A Dynamics-Informed Gaussian Process Framework for 2D Stochastic Navier-Stokes via Quasi-Gaussianity

TL;DR

This paper introduces a Gaussian process framework for 2D stochastic Navier-Stokes equations, grounded in recent theoretical proof of quasi-Gaussianity, providing a rigorous long-term dynamical prior for turbulent flow modeling.

Contribution

It constructs a Gaussian process prior based on the stationary covariance of the linear Ornstein-Uhlenbeck model, linking SPDE theory with practical data assimilation for turbulent flows.

Findings

Provides a principled GP prior for 2D SNS based on theoretical foundations

Bridges SPDE theory and data assimilation in fluid dynamics

Offers a rigorous long-term dynamical justification for turbulence modeling

Abstract

The recent proof of quasi-Gaussianity for the 2D stochastic Navier--Stokes (SNS) equations by Coe, Hairer, and Tolomeo establishes that the system's unique invariant measure is equivalent (mutually absolutely continuous) to the Gaussian measure of its corresponding linear Ornstein--Uhlenbeck (OU) process.
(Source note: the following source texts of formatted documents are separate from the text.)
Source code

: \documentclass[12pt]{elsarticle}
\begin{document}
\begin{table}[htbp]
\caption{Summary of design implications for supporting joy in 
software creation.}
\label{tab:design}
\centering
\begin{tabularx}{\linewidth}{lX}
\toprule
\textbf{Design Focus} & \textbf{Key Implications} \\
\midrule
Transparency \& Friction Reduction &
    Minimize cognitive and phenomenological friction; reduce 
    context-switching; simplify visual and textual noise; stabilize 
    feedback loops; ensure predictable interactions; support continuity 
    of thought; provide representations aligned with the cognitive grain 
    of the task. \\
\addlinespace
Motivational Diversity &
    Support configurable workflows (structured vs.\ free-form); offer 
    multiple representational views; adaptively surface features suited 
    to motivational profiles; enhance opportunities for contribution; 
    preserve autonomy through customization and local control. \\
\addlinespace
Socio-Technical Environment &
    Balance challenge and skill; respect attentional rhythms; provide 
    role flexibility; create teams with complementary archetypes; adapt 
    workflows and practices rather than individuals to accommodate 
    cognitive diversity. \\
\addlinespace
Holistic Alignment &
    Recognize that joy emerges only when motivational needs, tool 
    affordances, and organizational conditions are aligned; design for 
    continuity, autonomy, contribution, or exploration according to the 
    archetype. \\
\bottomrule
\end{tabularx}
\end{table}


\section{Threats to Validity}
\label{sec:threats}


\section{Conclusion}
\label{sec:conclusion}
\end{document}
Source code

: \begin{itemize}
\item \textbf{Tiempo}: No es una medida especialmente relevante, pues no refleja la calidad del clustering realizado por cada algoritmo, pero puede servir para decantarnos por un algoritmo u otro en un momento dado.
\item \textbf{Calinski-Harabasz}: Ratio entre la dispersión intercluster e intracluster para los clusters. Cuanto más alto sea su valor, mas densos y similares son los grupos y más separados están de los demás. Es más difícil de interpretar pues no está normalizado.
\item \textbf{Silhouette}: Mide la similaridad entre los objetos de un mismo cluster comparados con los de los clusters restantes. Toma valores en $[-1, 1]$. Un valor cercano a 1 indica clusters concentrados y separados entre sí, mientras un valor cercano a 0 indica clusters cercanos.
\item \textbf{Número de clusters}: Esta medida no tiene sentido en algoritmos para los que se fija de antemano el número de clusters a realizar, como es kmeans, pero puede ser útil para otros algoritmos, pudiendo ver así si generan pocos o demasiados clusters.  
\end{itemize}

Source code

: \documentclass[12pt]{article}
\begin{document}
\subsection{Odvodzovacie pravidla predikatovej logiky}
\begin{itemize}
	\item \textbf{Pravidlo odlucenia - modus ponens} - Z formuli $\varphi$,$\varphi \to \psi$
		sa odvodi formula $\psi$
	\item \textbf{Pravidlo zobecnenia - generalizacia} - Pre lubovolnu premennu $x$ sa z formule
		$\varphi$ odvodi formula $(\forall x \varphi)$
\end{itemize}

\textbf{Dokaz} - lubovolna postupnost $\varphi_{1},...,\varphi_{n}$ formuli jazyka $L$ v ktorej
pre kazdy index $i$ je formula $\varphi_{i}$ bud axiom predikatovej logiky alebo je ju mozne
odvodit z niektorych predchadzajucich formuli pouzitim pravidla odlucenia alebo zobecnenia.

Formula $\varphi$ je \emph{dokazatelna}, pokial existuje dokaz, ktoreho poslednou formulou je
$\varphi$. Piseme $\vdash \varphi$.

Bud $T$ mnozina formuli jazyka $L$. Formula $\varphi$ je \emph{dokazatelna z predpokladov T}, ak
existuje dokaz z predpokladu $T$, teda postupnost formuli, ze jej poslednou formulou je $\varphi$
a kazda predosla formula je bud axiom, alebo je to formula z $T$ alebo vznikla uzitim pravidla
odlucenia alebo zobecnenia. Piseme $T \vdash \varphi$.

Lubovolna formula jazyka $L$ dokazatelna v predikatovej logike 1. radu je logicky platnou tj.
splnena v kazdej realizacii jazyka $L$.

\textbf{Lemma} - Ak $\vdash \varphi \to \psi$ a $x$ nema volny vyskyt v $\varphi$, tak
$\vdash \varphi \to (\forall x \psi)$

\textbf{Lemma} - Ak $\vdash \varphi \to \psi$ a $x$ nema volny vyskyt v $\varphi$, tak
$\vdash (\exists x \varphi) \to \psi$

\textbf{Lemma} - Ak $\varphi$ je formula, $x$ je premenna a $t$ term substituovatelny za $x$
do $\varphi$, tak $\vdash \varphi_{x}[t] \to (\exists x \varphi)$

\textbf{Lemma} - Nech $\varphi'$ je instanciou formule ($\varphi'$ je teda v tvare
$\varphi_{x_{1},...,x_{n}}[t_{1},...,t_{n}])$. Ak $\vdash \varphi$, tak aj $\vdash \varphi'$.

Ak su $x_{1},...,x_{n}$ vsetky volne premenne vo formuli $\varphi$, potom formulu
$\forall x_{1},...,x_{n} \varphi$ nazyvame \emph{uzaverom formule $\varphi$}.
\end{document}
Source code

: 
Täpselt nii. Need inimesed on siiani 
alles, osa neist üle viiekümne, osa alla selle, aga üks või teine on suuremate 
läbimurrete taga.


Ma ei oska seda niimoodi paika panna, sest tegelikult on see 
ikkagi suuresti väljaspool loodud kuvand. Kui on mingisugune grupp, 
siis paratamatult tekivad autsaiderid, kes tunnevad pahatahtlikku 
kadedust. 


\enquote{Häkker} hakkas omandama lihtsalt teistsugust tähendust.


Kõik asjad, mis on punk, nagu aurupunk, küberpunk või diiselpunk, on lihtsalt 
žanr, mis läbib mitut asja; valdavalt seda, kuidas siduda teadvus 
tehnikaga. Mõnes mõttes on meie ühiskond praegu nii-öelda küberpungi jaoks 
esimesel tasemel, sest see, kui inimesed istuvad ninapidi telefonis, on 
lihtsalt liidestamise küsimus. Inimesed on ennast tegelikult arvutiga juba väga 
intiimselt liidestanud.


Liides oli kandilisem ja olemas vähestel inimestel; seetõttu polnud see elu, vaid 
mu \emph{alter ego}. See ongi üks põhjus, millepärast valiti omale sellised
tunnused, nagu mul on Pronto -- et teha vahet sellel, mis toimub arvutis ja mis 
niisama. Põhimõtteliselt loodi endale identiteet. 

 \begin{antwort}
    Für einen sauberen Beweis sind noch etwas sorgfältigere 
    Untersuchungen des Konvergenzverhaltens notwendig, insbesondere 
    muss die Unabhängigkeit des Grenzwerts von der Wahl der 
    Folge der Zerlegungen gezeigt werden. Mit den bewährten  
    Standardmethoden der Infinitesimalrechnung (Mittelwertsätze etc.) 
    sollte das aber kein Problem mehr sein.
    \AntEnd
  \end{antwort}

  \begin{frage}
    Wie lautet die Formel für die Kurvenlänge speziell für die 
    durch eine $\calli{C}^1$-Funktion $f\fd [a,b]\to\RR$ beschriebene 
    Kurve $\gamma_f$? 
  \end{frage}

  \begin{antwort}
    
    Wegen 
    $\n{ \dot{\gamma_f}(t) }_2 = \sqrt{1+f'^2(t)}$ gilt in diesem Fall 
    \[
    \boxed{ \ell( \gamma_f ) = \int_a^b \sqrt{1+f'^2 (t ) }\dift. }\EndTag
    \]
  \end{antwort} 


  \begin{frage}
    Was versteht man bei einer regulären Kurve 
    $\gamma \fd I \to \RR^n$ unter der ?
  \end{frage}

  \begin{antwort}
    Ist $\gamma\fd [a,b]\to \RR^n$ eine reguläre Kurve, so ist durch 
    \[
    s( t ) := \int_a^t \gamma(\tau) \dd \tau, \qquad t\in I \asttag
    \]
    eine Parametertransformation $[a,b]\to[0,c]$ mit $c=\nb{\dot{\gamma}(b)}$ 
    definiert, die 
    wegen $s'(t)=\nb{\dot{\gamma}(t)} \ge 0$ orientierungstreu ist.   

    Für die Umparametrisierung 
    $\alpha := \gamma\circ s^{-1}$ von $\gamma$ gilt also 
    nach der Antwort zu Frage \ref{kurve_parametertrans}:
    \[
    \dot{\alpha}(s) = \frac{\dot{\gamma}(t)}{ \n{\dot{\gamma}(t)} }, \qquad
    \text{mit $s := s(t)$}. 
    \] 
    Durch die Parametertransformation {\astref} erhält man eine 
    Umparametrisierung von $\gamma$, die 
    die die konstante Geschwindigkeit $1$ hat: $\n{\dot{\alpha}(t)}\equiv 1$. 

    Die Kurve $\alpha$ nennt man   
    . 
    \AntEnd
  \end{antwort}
While Gaussian process (GP) frameworks are increasingly used for fluid dynamics, their priors are often chosen for convenience rather than being rigorously justified by the system's long-term dynamics. In this work, we bridge this gap by introducing a probabilistic framework for 2D SNS built directly upon this theoretical foundation. We construct our GP prior precisely from the stationary covariance of the linear OU model, which is explicitly defined by the forcing spectrum and dissipation. This provides a principled, GP prior with rigorous long-time dynamical justification for turbulent flows, bridging SPDE theory and practical data assimilation.